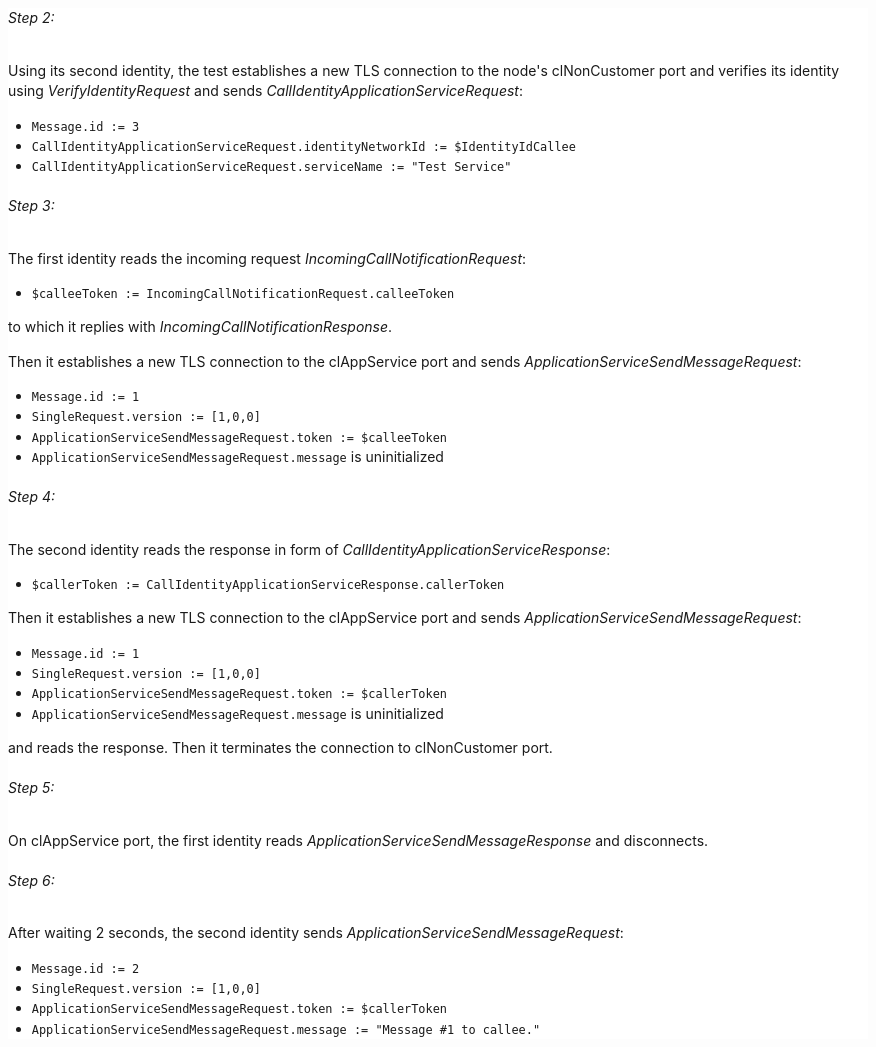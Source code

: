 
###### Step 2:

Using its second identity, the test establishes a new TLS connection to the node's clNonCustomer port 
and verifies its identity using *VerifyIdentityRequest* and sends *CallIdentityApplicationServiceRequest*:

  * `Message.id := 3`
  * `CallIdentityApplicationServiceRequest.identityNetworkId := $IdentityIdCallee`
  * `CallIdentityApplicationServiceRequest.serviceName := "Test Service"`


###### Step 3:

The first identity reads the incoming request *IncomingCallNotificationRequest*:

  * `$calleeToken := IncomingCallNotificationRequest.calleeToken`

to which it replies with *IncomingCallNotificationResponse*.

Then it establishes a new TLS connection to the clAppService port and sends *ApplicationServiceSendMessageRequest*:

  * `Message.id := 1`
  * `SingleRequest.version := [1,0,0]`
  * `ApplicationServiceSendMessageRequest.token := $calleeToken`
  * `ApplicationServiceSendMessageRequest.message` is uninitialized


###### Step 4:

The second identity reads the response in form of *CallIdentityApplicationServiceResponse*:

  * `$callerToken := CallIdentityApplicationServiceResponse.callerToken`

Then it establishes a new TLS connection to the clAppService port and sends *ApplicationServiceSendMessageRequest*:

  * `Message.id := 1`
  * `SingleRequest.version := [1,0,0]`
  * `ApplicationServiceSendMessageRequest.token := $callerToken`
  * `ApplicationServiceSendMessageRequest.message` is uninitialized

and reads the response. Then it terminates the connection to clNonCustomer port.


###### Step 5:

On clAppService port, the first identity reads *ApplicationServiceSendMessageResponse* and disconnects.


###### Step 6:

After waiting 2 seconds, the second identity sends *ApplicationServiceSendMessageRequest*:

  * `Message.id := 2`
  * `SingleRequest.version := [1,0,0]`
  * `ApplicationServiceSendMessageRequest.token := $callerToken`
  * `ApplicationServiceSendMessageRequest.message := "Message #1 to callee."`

▶ **TASK DIRECTIONS**
Above are the records; print them all exactly and keep the pictures out.

▶ **SOLUTION TO THE PROBLEM**
Source code

: 
###### Step 2:

Using its second identity, the test establishes a new TLS connection to the node's clNonCustomer port 
and verifies its identity using *VerifyIdentityRequest* and sends *CallIdentityApplicationServiceRequest*:

  * `Message.id := 3`
  * `CallIdentityApplicationServiceRequest.identityNetworkId := $IdentityIdCallee`
  * `CallIdentityApplicationServiceRequest.serviceName := "Test Service"`


###### Step 3:

The first identity reads the incoming request *IncomingCallNotificationRequest*:

  * `$calleeToken := IncomingCallNotificationRequest.calleeToken`

to which it replies with *IncomingCallNotificationResponse*.

Then it establishes a new TLS connection to the clAppService port and sends *ApplicationServiceSendMessageRequest*:

  * `Message.id := 1`
  * `SingleRequest.version := [1,0,0]`
  * `ApplicationServiceSendMessageRequest.token := $calleeToken`
  * `ApplicationServiceSendMessageRequest.message` is uninitialized


###### Step 4:

The second identity reads the response in form of *CallIdentityApplicationServiceResponse*:

  * `$callerToken := CallIdentityApplicationServiceResponse.callerToken`

Then it establishes a new TLS connection to the clAppService port and sends *ApplicationServiceSendMessageRequest*:

  * `Message.id := 1`
  * `SingleRequest.version := [1,0,0]`
  * `ApplicationServiceSendMessageRequest.token := $callerToken`
  * `ApplicationServiceSendMessageRequest.message` is uninitialized

and reads the response. Then it terminates the connection to clNonCustomer port.


###### Step 5:

On clAppService port, the first identity reads *ApplicationServiceSendMessageResponse* and disconnects.


###### Step 6:

After waiting 2 seconds, the second identity sends *ApplicationServiceSendMessageRequest*:

  * `Message.id := 2`
  * `SingleRequest.version := [1,0,0]`
  * `ApplicationServiceSendMessageRequest.token := $callerToken`
  * `ApplicationServiceSendMessageRequest.message := "Message #1 to callee."`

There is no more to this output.